Saying Goodbye to My First

Saying goodbye is never easy, especially not to her. She was there for the birth of my two children, through various family trials and some really wonderful times. Never once letting me down when I needed her. She was both my first and probably my last.

 

My 1997 Nissan Sentra!

 

My First

 

Living and working in the city, there really wasn’t much need for me to buy a car. That all ended when I found out my wife was expecting our first child.

 

As her due date approached we began looking at cars. I toyed with the idea of a truck or van, but we were still a small family.
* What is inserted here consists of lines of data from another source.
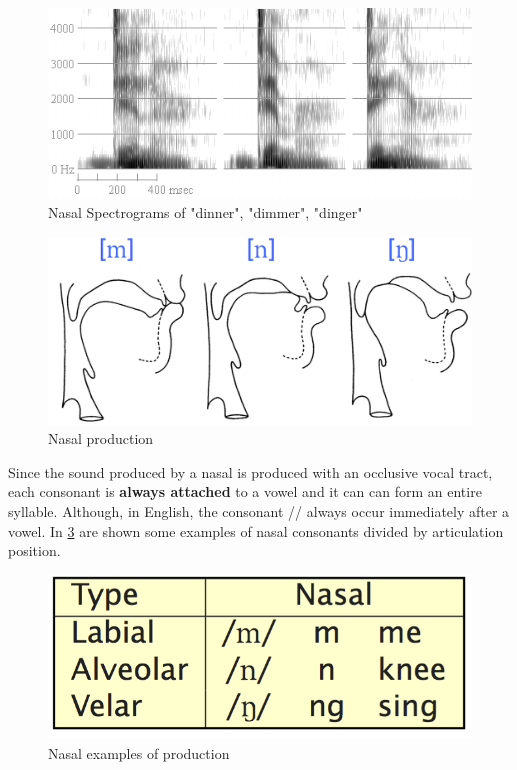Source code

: \begin{figure}[!ht]
    \centering
    \includegraphics[scale=0.6]{Figures/nasal_spectrogram.png}
    \caption{Nasal Spectrograms of "dinner", "dimmer", "dinger" \cite{nasal_spectrogram}}
    \label{fig:nasal_spectrogram}
\end{figure}

\begin{figure}[!ht]
    \centering
    \includegraphics[scale=0.5]{Figures/nasal_production.png}
    \caption{Nasal production \cite{mit_phonetics}}
    \label{fig:nasal_prod}
\end{figure}

\noindent Since the sound produced by a nasal is produced with an occlusive vocal tract, each consonant is \textbf{always attached} to a vowel and it can can form an entire syllable. Although, in English, the consonant /\textbf{}/ always occur immediately after a vowel. In \ref{fig:nsal_ex} are shown some examples of nasal consonants divided by articulation position.

\begin{figure}[!ht]
    \centering
    \includegraphics[scale=0.5]{Figures/nasal_examples.png}
    \caption{Nasal examples of production \cite{mit_phonetics}}
    \label{fig:nsal_ex}
\end{figure}

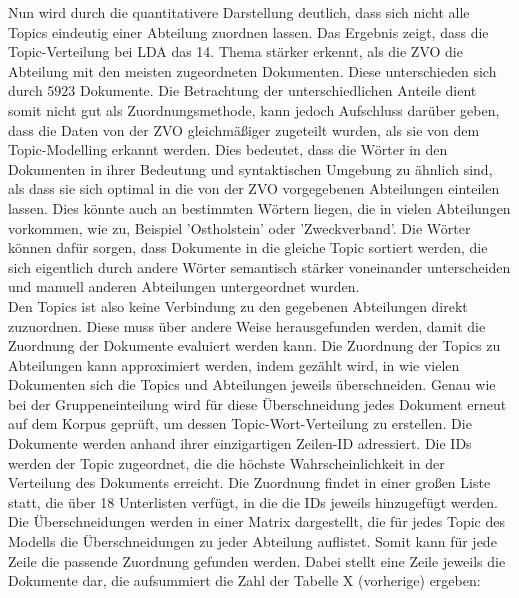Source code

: \documentclass[german,version-2020-11]{uzl-thesis}
\begin{document}
\begin{enumerate}
Nun wird durch die quantitativere Darstellung deutlich, dass sich nicht alle Topics eindeutig einer Abteilung zuordnen lassen. Das Ergebnis zeigt, dass die Topic-Verteilung bei LDA das 14. Thema stärker erkennt, als die ZVO die Abteilung mit den meisten zugeordneten Dokumenten. Diese unterschieden sich durch $5923$ Dokumente. Die Betrachtung der unterschiedlichen Anteile dient somit nicht gut als Zuordnungsmethode, kann jedoch Aufschluss darüber geben, dass die Daten von der ZVO gleichmäßiger zugeteilt wurden, als sie von dem Topic-Modelling erkannt werden. Dies bedeutet, dass die Wörter in den Dokumenten in ihrer Bedeutung und syntaktischen Umgebung zu ähnlich sind, als dass sie sich optimal in die von der ZVO vorgegebenen Abteilungen einteilen lassen. Dies könnte auch an bestimmten Wörtern liegen, die in vielen Abteilungen vorkommen, wie zu, Beispiel 'Ostholstein' oder 'Zweckverband'. Die Wörter können dafür sorgen, dass Dokumente in die gleiche Topic sortiert werden, die sich eigentlich durch andere Wörter semantisch stärker voneinander unterscheiden und manuell anderen Abteilungen untergeordnet wurden.\\ 



Den Topics ist also keine Verbindung zu den gegebenen Abteilungen direkt zuzuordnen. Diese muss über andere Weise herausgefunden werden, damit die Zuordnung der Dokumente evaluiert werden kann. Die Zuordnung der Topics zu Abteilungen kann approximiert werden, indem gezählt wird, in wie vielen Dokumenten sich die Topics und Abteilungen jeweils überschneiden. Genau wie bei der Gruppeneinteilung wird für diese Überschneidung jedes Dokument erneut auf dem Korpus geprüft, um dessen Topic-Wort-Verteilung zu erstellen. Die Dokumente werden anhand ihrer einzigartigen Zeilen-ID adressiert. Die IDs werden der Topic zugeordnet, die die höchste Wahrscheinlichkeit in der Verteilung des Dokuments erreicht. Die Zuordnung findet in einer großen Liste statt, die über 18 Unterlisten verfügt, in die die IDs jeweils hinzugefügt werden. Die Überschneidungen werden in einer Matrix dargestellt, die für jedes Topic des Modells die Überschneidungen zu jeder Abteilung auflistet. Somit kann für jede Zeile die passende Zuordnung gefunden werden. Dabei stellt eine Zeile jeweils die Dokumente dar, die aufsummiert die Zahl der Tabelle X (vorherige) ergeben: 


\end{enumerate}
\end{document}
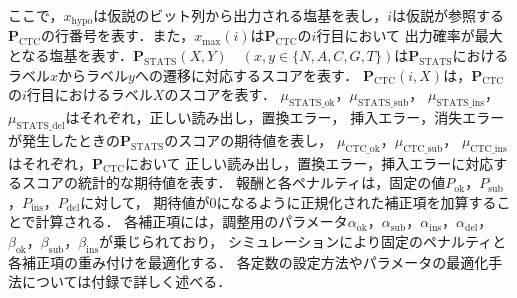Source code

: \documentclass[sotsuron]{kuee}
\begin{document}
ここで，$x_{\mathrm{hypo}}$は仮説のビット列から出力される塩基を表し，$i$は仮説が参照する
$\bm{P}_{\mathrm{CTC}}$の行番号を表す．また，$x_{\mathrm{max}}(i)$は$\bm{P}_{\mathrm{CTC}}$の$i$行目において
出力確率が最大となる塩基を表す．$\bm{P}_{\mathrm{STATS}}(X,Y)\quad(x,y\in \{N,A,C,G,T\})$は$\bm{P}_{\mathrm{STATS}}$における
ラベル$x$からラベル$y$への遷移に対応するスコアを表す．
$\bm{P}_{\mathrm{CTC}}(i,X)$は，$\bm{P}_{\mathrm{CTC}}$の$i$行目におけるラベル$X$のスコアを表す．
$\mu_{\mathrm{STATS}\_\mathrm{ok}}$，$\mu_{\mathrm{STATS}\_\mathrm{sub}}$，
$\mu_{\mathrm{STATS}\_\mathrm{ins}}$，$\mu_{\mathrm{STATS}\_\mathrm{del}}$はそれぞれ，正しい読み出し，置換エラー，
挿入エラー，消失エラーが発生したときの$\bm{P}_{\mathrm{STATS}}$のスコアの期待値を表し，
$\mu_{\mathrm{CTC}\_\mathrm{ok}}$，$\mu_{\mathrm{CTC}\_\mathrm{sub}}$，
$\mu_{\mathrm{CTC}\_\mathrm{ins}}$はそれぞれ，$\bm{P}_{\mathrm{CTC}}$において
正しい読み出し，置換エラー，挿入エラーに対応するスコアの統計的な期待値を表す．
報酬と各ペナルティは，固定の値$P_{\mathrm{ok}}$，$P_{\mathrm{sub}}$，$P_{\mathrm{ins}}$，$P_{\mathrm{del}}$に対して，
期待値が0になるように正規化された補正項を加算することで計算される．
各補正項には，調整用のパラメータ$\alpha_{\mathrm{ok}}$，$\alpha_{\mathrm{sub}}$，$\alpha_{\mathrm{ins}}$，$\alpha_{\mathrm{del}}$，
$\beta_{\mathrm{ok}}$，$\beta_{\mathrm{sub}}$，$\beta_{\mathrm{ins}}$が乗じられており，
シミュレーションにより固定のペナルティと各補正項の重み付けを最適化する．
各定数の設定方法やパラメータの最適化手法については付録で詳しく述べる．
\end{document}
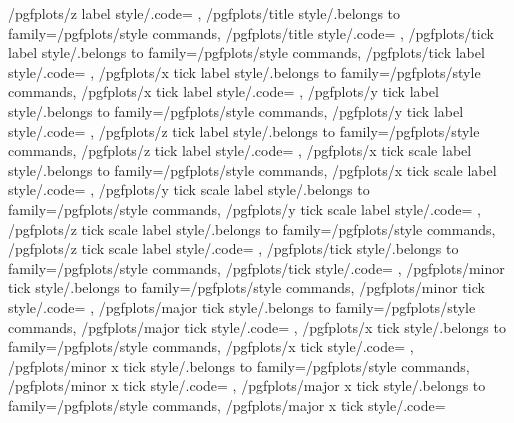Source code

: {	/pgfplots/z label style/.code={%
	},
	/pgfplots/title style/.belongs to family=/pgfplots/style commands,
	/pgfplots/title style/.code={%
	},
	/pgfplots/tick label style/.belongs to family=/pgfplots/style commands,
	/pgfplots/tick label style/.code={%
	},
	/pgfplots/x tick label style/.belongs to family=/pgfplots/style commands,
	/pgfplots/x tick label style/.code={%
	},
	/pgfplots/y tick label style/.belongs to family=/pgfplots/style commands,
	/pgfplots/y tick label style/.code={%
	},
	/pgfplots/z tick label style/.belongs to family=/pgfplots/style commands,
	/pgfplots/z tick label style/.code={%
	},
	/pgfplots/x tick scale label style/.belongs to family=/pgfplots/style commands,
	/pgfplots/x tick scale label style/.code={%
	},
	/pgfplots/y tick scale label style/.belongs to family=/pgfplots/style commands,
	/pgfplots/y tick scale label style/.code={%
	},
	/pgfplots/z tick scale label style/.belongs to family=/pgfplots/style commands,
	/pgfplots/z tick scale label style/.code={%
	},
	/pgfplots/tick style/.belongs to family=/pgfplots/style commands,
	/pgfplots/tick style/.code={%
	},
	/pgfplots/minor tick style/.belongs to family=/pgfplots/style commands,
	/pgfplots/minor tick style/.code={%
	},
	/pgfplots/major tick style/.belongs to family=/pgfplots/style commands,
	/pgfplots/major tick style/.code={%
	},
	/pgfplots/x tick style/.belongs to family=/pgfplots/style commands,
	/pgfplots/x tick style/.code={%
	},
	/pgfplots/minor x tick style/.belongs to family=/pgfplots/style commands,
	/pgfplots/minor x tick style/.code={%
	},
	/pgfplots/major x tick style/.belongs to family=/pgfplots/style commands,
	/pgfplots/major x tick style/.code={%
}}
About a month before my first child came into this world I purchased my black Sentra.

 

She was never considered luxurious, fancy or popular, but I didn’t care, she was mine.

 

When I would take her to my car wash spot on Sunday’s in the summer to get her clean and shiny, some of the brothers would look down on me. That’s not just metaphorical. They were sitting in their Escalades, Denali’s or Suburban’s on 20 inch rims while I jumped out of my little Sentra. I bumped my stereo as much as it would without bursting the tweeters. Sticking my chest out a little further proud of the fact that this car was mine and I was quite comfortably making the payments.

 

My Last

 

She was the last car I would drive. November 16, 2003, two days before the birth of my second daughter. She too would come home in the Sentra, although not driven by me. By that time I did not trust my steadily diminishing vision to safely navigate the family back to Pennsylvania from the Bronx.

 

Saying Goodbye

 

The time finally arrived when I would have to say goodbye. And I couldn’t. I was sick! No, literally, I was coughing, chills, congestion and all of the other nasty side effects of a cold or flu.

 

That night after my wife returned home without the Sentra, I began thinking of the little four door car in the lot, by herself outside. She’s a garage car; she’s not used to the elements. It’s raining, and cold, how will she cope. “Did you say goodbye?” I asked my wife. “No!” She muttered. Probably thinking about her shiny new crossover vehicle now comfortably parked where the Sentra has been for the past 8 years.

 

Maybe she’s thinking of the fancy steering wheel controls, satellite radio with their drug dealer business model (first 3 are free, then you’re hooked) or maybe all that additional room and comfort. “You know we’ll all have a cup holder now!” she gleefully cries out.

 

I say nothing as I recall the time I finished cleaning the Sentra and armor oiling the wheels and a black Mercedes sedan pulled up next to me. I honestly thought someone could easily confuse the two. And save the jokes about this being the first sign I was losing my sight.

 

Remember, beauty is in the eye of the beholder. The Sentra came into my life at the right time. It safely carried my precious family to all of our destinations. Never once leaving us stranded.

 

Now that she’s gone it is like closing a chapter of my life. As we know, with change comes opportunity. The lines on the new pages will be filled with new exciting experiences for the Reid family.

 

I’m past the pain that comes with losing the ability to drive. I’m done equating driving to my masculinity. Besides, a car is an inanimate object, right?

 

I’m on to focusing on the pleasures of being a passenger. And yes there are plenty;

  • Sleep – some of my best sleep comes cruising down the highway.
  • Co-pilot – when necessary, I have the gift of gab. I may not be able to read a sign or provide the exit number, but I will keep my pilot awake and entertained when required
  • Mobile Office – I can open my laptop and actually work as we travel.

 

So there it is, saying goodbye to the Sentra for me was at first saying goodbye to the freedom I once equated to driving, officially turning the keys over to my wife and all that comes with the role of pilot.

 

The final lesson, while not solely born out of trading in a car, but rather a lot of introspection and work, is an awareness that although no longer behind the wheel, I still steer!